Wer aus der direkten Umgebung nach Buchholz, Harburg oder Winsen will, schafft das recht schnell, doch von Jesteburg ins benachbarte Hanstedt - das kann schon mal dauern. Das erlebt Jesteburgerin Heidi Kubica dauernd: Sie hat häufiger Arzttermine in Hanstedt, normalerweise gegen acht Uhr. "Ich habe dort jetzt gesagt, ich könne erst später, denn die Busverbindung ist zu schlecht. Ich musste mich mit dem Auto fahren lassen."
Tatsächlich stehen zunächst - auch wegen der Kreisverkehrsbaustelle im Ortskern - rund 20 Minuten Fußweg zur Bushaltestelle Seevestraße an. Um 6.49 Uhr fährt dort der 4207er Bus nach Hanstedt ab, um 7.02 Uhr kommt er in Hanstedt an - eine Stunde zu früh für Heidi Kubica. Geht aber nicht anders, denn der nächste Bus fährt erst um 8.31 Uhr - der Heide-Shuttle Ring 3, der im Übrigen nur im Sommer unterwegs ist. Ein Einzelschicksal bei ausnahmsweise ungünstigen Rahmenbedingungen? Eher nicht. Beispiel Maschen, Haltestelle Erikaweg: Wer von hier nach Buchholz möchte, muss mindestens eineinhalb Stunden Fahrzeit einkalkulieren - egal zu welcher Tageszeit.
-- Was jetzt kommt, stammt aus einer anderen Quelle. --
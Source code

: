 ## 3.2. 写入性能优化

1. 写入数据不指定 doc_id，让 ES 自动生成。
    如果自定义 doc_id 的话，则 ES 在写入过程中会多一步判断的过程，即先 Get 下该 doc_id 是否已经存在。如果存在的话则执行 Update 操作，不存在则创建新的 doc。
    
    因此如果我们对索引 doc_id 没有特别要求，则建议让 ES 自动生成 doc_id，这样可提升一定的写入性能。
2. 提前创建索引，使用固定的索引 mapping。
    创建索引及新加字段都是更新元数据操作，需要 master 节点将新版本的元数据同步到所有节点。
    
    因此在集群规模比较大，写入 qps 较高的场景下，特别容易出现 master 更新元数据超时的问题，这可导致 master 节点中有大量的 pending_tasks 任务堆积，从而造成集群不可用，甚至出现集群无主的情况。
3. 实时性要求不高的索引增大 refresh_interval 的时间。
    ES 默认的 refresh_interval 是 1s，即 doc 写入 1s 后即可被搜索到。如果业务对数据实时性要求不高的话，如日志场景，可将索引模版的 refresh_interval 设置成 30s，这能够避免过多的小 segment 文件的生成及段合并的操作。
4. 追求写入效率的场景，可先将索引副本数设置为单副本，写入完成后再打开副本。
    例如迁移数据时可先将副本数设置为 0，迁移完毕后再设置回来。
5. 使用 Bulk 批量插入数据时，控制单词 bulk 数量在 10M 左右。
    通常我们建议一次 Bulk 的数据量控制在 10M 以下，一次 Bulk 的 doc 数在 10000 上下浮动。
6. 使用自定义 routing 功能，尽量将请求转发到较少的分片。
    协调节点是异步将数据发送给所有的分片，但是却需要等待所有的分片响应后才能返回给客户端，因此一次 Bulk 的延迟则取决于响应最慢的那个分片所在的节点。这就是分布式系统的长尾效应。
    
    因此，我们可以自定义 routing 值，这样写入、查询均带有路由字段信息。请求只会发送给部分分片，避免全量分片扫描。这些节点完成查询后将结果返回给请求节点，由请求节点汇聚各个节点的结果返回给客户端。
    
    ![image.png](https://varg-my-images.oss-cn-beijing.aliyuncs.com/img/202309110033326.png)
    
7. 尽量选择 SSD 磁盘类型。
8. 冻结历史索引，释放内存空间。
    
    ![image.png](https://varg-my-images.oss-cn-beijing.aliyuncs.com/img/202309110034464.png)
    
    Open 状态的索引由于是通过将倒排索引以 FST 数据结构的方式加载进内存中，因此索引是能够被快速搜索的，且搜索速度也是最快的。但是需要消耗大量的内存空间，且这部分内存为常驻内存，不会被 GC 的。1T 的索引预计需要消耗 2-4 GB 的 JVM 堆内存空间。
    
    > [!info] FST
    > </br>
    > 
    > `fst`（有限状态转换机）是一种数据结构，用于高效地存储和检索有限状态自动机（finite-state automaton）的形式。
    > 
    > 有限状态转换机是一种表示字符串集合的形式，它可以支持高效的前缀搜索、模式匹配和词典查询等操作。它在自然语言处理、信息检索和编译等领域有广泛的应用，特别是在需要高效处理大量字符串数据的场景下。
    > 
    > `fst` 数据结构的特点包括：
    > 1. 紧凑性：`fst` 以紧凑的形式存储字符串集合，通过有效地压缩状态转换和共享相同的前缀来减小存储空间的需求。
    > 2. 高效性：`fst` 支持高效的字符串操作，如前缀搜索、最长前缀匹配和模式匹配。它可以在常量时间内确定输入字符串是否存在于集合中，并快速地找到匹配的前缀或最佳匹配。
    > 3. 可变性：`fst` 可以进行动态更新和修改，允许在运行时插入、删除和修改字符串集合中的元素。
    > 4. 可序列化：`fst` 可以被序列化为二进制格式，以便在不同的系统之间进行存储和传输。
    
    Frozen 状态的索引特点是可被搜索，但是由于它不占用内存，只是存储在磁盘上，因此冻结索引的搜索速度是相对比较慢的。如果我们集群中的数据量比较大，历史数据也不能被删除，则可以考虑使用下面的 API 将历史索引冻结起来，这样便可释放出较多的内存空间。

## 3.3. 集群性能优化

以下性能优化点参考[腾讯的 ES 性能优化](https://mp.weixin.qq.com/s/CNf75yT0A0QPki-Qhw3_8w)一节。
Auch Unternehmer klagen über die schlechte Anbindung an den öffentlichen Personennahverkehr ÖPNV im Hamburger Umland. Zum Beispiel Hayretdin Kurnaz, Wirt des Hittfelder Gasthauses Zur Linde. Er fährt inzwischen seine Harburger Mitarbeiter nach deren Feierabend um 22 Uhr persönlich zum Hittfelder Bahnhof, da ab Hittfeld nach Harburg erst um 23.47 Uhr wieder ein Bus verkehrt. Er ist auf die Mitarbeiter aus Hamburg angewiesen. "Hier in der Nähe gibt es nicht genug Personal, ich bin froh über die Hamburger Mitarbeiter."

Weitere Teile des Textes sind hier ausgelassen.